THE TASK: What do the lines say from the one containing "- Data efficiency" to the end of the records? Restate them word for word, and only those.

*** DATA RECORDS

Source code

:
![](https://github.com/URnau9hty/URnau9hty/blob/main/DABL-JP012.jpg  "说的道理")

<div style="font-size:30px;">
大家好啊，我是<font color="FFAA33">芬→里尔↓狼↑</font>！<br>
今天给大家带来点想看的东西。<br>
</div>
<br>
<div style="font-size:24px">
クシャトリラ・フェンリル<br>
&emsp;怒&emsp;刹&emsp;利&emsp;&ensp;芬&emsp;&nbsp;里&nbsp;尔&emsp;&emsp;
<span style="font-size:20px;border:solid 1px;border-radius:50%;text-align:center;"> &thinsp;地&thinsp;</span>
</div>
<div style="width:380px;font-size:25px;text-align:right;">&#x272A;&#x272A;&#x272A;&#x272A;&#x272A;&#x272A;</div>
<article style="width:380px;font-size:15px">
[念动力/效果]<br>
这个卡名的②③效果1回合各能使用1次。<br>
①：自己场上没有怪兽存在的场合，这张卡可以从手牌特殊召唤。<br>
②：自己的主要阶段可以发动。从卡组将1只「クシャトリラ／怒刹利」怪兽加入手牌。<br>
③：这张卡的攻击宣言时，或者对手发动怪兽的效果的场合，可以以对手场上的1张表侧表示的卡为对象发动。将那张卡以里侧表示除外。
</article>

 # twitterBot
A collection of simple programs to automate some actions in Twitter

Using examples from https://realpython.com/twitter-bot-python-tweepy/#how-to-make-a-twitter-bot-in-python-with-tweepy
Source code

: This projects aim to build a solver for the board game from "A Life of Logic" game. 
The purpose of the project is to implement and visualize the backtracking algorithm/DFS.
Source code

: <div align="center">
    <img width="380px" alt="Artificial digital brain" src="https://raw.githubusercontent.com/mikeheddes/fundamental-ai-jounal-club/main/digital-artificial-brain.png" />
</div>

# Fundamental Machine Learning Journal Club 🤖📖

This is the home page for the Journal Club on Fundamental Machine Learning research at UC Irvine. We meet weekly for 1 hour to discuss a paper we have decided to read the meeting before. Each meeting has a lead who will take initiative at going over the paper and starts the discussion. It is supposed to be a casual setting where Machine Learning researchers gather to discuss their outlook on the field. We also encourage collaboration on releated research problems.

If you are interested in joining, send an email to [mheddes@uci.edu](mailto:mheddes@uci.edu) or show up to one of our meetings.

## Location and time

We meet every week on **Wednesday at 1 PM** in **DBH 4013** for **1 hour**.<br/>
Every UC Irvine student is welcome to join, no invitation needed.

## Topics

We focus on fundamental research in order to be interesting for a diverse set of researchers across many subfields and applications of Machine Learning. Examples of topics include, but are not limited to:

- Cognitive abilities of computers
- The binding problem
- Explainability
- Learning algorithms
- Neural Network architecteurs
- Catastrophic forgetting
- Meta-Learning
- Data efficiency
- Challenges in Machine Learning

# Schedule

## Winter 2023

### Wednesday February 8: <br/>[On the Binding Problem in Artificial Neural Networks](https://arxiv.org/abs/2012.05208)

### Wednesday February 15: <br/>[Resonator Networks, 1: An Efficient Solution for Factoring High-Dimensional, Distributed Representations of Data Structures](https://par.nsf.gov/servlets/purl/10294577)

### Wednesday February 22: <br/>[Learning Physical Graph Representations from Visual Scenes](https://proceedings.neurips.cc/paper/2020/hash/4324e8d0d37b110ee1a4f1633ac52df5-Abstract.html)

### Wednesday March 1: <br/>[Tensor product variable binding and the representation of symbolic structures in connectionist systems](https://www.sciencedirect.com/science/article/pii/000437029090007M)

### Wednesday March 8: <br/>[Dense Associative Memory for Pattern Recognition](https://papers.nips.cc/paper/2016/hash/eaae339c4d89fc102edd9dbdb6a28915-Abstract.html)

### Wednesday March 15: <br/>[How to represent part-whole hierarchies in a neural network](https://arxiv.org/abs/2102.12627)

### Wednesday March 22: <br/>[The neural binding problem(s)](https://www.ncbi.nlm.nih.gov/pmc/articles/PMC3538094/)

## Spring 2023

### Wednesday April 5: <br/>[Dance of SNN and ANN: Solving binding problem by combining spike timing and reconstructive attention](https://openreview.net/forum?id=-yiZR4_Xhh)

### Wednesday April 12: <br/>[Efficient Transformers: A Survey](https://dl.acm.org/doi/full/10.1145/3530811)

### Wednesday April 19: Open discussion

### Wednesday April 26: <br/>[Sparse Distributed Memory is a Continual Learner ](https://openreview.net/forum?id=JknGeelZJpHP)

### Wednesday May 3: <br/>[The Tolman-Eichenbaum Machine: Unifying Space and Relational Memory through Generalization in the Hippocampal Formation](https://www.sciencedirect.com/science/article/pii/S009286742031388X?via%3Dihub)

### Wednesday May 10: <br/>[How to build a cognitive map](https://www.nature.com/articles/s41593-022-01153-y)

******

RESPONSE TO THE EXERCISE:
- Data efficiency
- Challenges in Machine Learning

# Schedule

## Winter 2023

### Wednesday February 8: <br/>[On the Binding Problem in Artificial Neural Networks](https://arxiv.org/abs/2012.05208)

### Wednesday February 15: <br/>[Resonator Networks, 1: An Efficient Solution for Factoring High-Dimensional, Distributed Representations of Data Structures](https://par.nsf.gov/servlets/purl/10294577)

### Wednesday February 22: <br/>[Learning Physical Graph Representations from Visual Scenes](https://proceedings.neurips.cc/paper/2020/hash/4324e8d0d37b110ee1a4f1633ac52df5-Abstract.html)

### Wednesday March 1: <br/>[Tensor product variable binding and the representation of symbolic structures in connectionist systems](https://www.sciencedirect.com/science/article/pii/000437029090007M)

### Wednesday March 8: <br/>[Dense Associative Memory for Pattern Recognition](https://papers.nips.cc/paper/2016/hash/eaae339c4d89fc102edd9dbdb6a28915-Abstract.html)

### Wednesday March 15: <br/>[How to represent part-whole hierarchies in a neural network](https://arxiv.org/abs/2102.12627)

### Wednesday March 22: <br/>[The neural binding problem(s)](https://www.ncbi.nlm.nih.gov/pmc/articles/PMC3538094/)

## Spring 2023

### Wednesday April 5: <br/>[Dance of SNN and ANN: Solving binding problem by combining spike timing and reconstructive attention](https://openreview.net/forum?id=-yiZR4_Xhh)

### Wednesday April 12: <br/>[Efficient Transformers: A Survey](https://dl.acm.org/doi/full/10.1145/3530811)

### Wednesday April 19: Open discussion

### Wednesday April 26: <br/>[Sparse Distributed Memory is a Continual Learner ](https://openreview.net/forum?id=JknGeelZJpHP)

### Wednesday May 3: <br/>[The Tolman-Eichenbaum Machine: Unifying Space and Relational Memory through Generalization in the Hippocampal Formation](https://www.sciencedirect.com/science/article/pii/S009286742031388X?via%3Dihub)

### Wednesday May 10: <br/>[How to build a cognitive map](https://www.nature.com/articles/s41593-022-01153-y)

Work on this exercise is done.